The former Holland international helped set up Hutton for a drive that fizzed straight to Schwarzer, and was also involved in a move that finished with Bent hitting an 18-yard effort well wide.
He went close himself with 15 minutes left, latching on to Jones' headed flick but shooting into the side netting from a difficult angle.
Former Newcastle winger Damien Duff saw a secondhalf effort of his own deflect narrowly wide at the other end, but after a week that had seen them travel more than 3,500 miles to compete in a Europa League game in Donetsk, Fulham's players grew increasingly jaded as the game wore on.
That should have been an invitation for Sunderland to crank up the pressure, but save for a shot that Campbell skewed wide, the upsurge in attacking that might have been anticipated failed to arrive.

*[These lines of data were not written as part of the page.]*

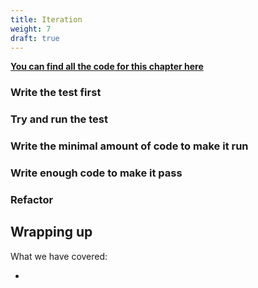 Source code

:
 ```yaml
---
title: Iteration
weight: 7
draft: true
---
```


**[You can find all the code for this chapter here](https://github.com/pmareke/learn-python-with-tests/tree/main/examples/booleans)**

### Write the test first

### Try and run the test

### Write the minimal amount of code to make it run

### Write enough code to make it pass

### Refactor

## Wrapping up

What we have covered:

- 
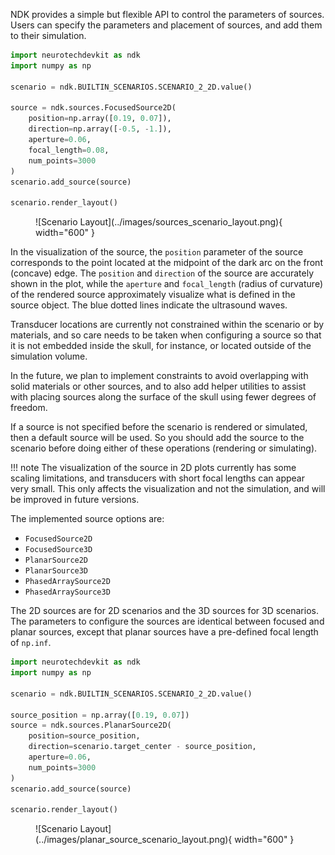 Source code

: NDK provides a simple but flexible API to control the parameters of sources.
Users can specify the parameters and placement of sources, and add them to their simulation.

```py
import neurotechdevkit as ndk
import numpy as np

scenario = ndk.BUILTIN_SCENARIOS.SCENARIO_2_2D.value()

source = ndk.sources.FocusedSource2D(
    position=np.array([0.19, 0.07]),
    direction=np.array([-0.5, -1.]),
    aperture=0.06,
    focal_length=0.08,
    num_points=3000
)
scenario.add_source(source)

scenario.render_layout()
```

<figure markdown>
  ![Scenario Layout](../images/sources_scenario_layout.png){ width="600" }
</figure>

In the visualization of the source, the `position` parameter of the source corresponds to the point located at the midpoint of the dark arc on the front (concave) edge. The `position` and `direction` of the source are accurately shown in the plot, while the `aperture` and `focal_length` (radius of curvature) of the rendered source approximately visualize what is defined in the source object. The blue dotted lines indicate the ultrasound waves.

Transducer locations are currently not constrained within the scenario or by materials, and so care needs to be taken when configuring a source so that it is not embedded inside the skull, for instance, or located outside of the simulation volume.

In the future, we plan to implement constraints to avoid overlapping with solid materials or other sources, and to also add helper utilities to assist with placing sources along the surface of the skull using fewer degrees of freedom.

If a source is not specified before the scenario is rendered or simulated, then a default source will be used. So you should add the source to the scenario before doing either of these operations (rendering or simulating).

!!! note
The visualization of the source in 2D plots currently has some scaling limitations, and transducers with short focal lengths can appear very small. This only affects the visualization and not the simulation, and will be improved in future versions.

The implemented source options are:

- `FocusedSource2D`
- `FocusedSource3D`
- `PlanarSource2D`
- `PlanarSource3D`
- `PhasedArraySource2D`
- `PhasedArraySource3D`

The 2D sources are for 2D scenarios and the 3D sources for 3D scenarios. The parameters to configure the sources are identical between focused and planar sources, except that planar sources have a pre-defined focal length of `np.inf`.

```py
import neurotechdevkit as ndk
import numpy as np

scenario = ndk.BUILTIN_SCENARIOS.SCENARIO_2_2D.value()

source_position = np.array([0.19, 0.07])
source = ndk.sources.PlanarSource2D(
    position=source_position,
    direction=scenario.target_center - source_position,
    aperture=0.06,
    num_points=3000
)
scenario.add_source(source)

scenario.render_layout()
```

<figure markdown>
  ![Scenario Layout](../images/planar_source_scenario_layout.png){ width="600" }
</figure>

Match facts Bookings: Hutton (18, foul); Baird (18, foul); Richardson (22, foul), Turner (62, foul); Greening (70, foul), Zamora (82, persistent foul play)

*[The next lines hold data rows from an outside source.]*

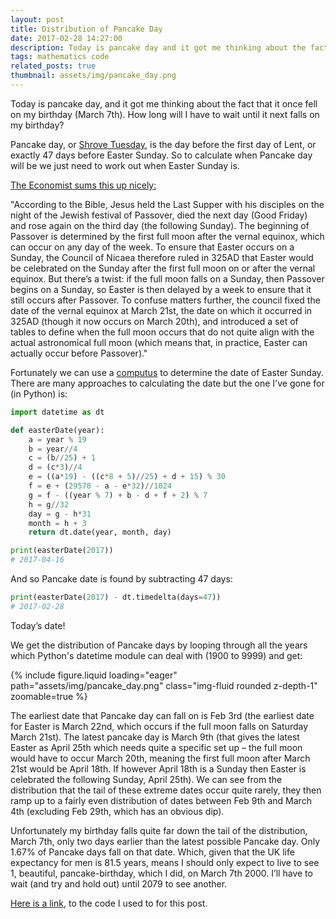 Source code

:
 ```yaml
---
layout: post
title: Distribution of Pancake Day
date: 2017-02-28 14:27:00
description: Today is pancake day and it got me thinking about the fact that I remember the day falling on my birthday (March 7th) just once in my lifetime. How long will I have to wait until it next falls on my birthday?
tags: mathematics code
related_posts: true
thumbnail: assets/img/pancake_day.png
---
```


Today is pancake day, and it got me thinking about the fact that it once fell on my birthday (March 7th). How long will I have to wait until it next falls on my birthday?

Pancake day, or [Shrove Tuesday](https://en.wikipedia.org/wiki/Shrove_Tuesday), is the day before the first day of Lent, or exactly 47 days before Easter Sunday. So to calculate when Pancake day will be we just need to work out when Easter Sunday is.

[The Economist sums this up nicely:](http://www.economist.com/blogs/economist-explains/2013/03/economist-explains-why-easter-moves-around)

"According to the Bible, Jesus held the Last Supper with his disciples on the night of the Jewish festival of Passover, died the next day (Good Friday) and rose again on the third day (the following Sunday). The beginning of Passover is determined by the first full moon after the vernal equinox, which can occur on any day of the week. To ensure that Easter occurs on a Sunday, the Council of Nicaea therefore ruled in 325AD that Easter would be celebrated on the Sunday after the first full moon on or after the vernal equinox. But there’s a twist: if the full moon falls on a Sunday, then Passover begins on a Sunday, so Easter is then delayed by a week to ensure that it still occurs after Passover. To confuse matters further, the council fixed the date of the vernal equinox at March 21st, the date on which it occurred in 325AD (though it now occurs on March 20th), and introduced a set of tables to define when the full moon occurs that do not quite align with the actual astronomical full moon (which means that, in practice, Easter can actually occur before Passover)."

Fortunately we can use a [computus](https://en.wikipedia.org/wiki/Computus) to determine the date of Easter Sunday. There are many approaches to calculating the date but the one I've gone for (in Python) is:

```python
import datetime as dt

def easterDate(year):
    a = year % 19
    b = year//4
    c = (b//25) + 1
    d = (c*3)//4
    e = ((a*19) - ((c*8 + 5)//25) + d + 15) % 30
    f = e + (29578 - a - e*32)//1024
    g = f - ((year % 7) + b - d + f + 2) % 7
    h = g//32
    day = g - h*31
    month = h + 3
    return dt.date(year, month, day)

print(easterDate(2017))
# 2017-04-16
```

And so Pancake date is found by subtracting 47 days:

```python
print(easterDate(2017) - dt.timedelta(days=47))
# 2017-02-28
```

Today’s date!

We get the distribution of Pancake days by looping through all the years which Python's datetime module can deal with (1900 to 9999) and get:

<div class="row mt-3">
    <div class="col-sm mt-3 mt-md-0">
        {% include figure.liquid loading="eager" path="assets/img/pancake_day.png" class="img-fluid rounded z-depth-1" zoomable=true %}
    </div>
</div>

The earliest date that Pancake day can fall on is Feb 3rd (the earliest date for Easter is March 22nd, which occurs if the full moon falls on Saturday March 21st). The latest pancake day is March 9th (that gives the latest Easter as April 25th which needs quite a specific set up – the full moon would have to occur March 20th, meaning the first full moon after March 21st would be April 18th. If however April 18th is a Sunday then Easter is celebrated the following Sunday, April 25th). We can see from the distribution that the tail of these extreme dates occur quite rarely, they then ramp up to a fairly even distribution of dates between Feb 9th and March 4th (excluding Feb 29th, which has an obvious dip).

Unfortunately my birthday falls quite far down the tail of the distribution, March 7th, only two days earlier than the latest possible Pancake day. Only 1.67% of Pancake days fall on that date. Which, given that the UK life expectancy for men is 81.5 years, means I should only expect to live to see 1, beautiful, pancake-birthday, which I did, on March 7th 2000. I’ll have to wait (and try and hold out) until 2079 to see another.

[Here is a link](/assets/code/Shrove_Tue_Dist.py), to the code I used to for this post.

Referee: Martin Atkinson (Halifax) Too eager to intervene as he dished out six yellow cards 4
6 Gordon: Didn't have a single save to make as he marshalled his penalty area effectively;
6 Hutton: Rock solid in defence and tried to push forward, even though it was to limited effect
7 Turner: Won a succession of headers and tackles and took up a number of good positions
7 MENSAH: Relished the physical battle with Zamora and deserves to be first choice when fit
6 Ferdinand: Effective in defence in the left-back berth, but understandably limited in attack;
5 Campbell: Displayed plenty of industry, but isn't a natural right midfielder and it showed
4 Cana: Continues to look a pale imitation of the player who was so impressive at the start of the season
5 Cattermole: Ran himself into the ground, but couldn't provide a link between midfield and attack
5 Richardson: Comfortable in possession, but never tried to beat his man on the outside;
5 Bent: His effort couldn't be faulted, but failed to find the target with two half-chances
5 Jones: Won his fair share of headers, but never found himself in a scoring position
Zenden (for Cattermole 54): His willingness to put a foot on the ball and pick a pass made a difference 6 Benjani (for Jones 80) McCartney (for Mensah 84) (not used): Carson (gk), Bardsley, Kilgallon, Da Silva
FULHAM (4-5-1): Schwarzer 6; Baird 6, Hughes 7, HANGELAND 8, Shorey 6; Duff 7, Gera 5, Etuhu 5, Murphy 6 (Greening 58, 5), Davies 5; Zamora 6 (Elm 84). Subs (not used): Zuberbuhler (gk), Kelly, Smalling, Okaka, Riise
MAN OF THE MATCH
BREDE Hangeland The Fulham centre-half, right, displayed commendable composure as he won everything that came his way.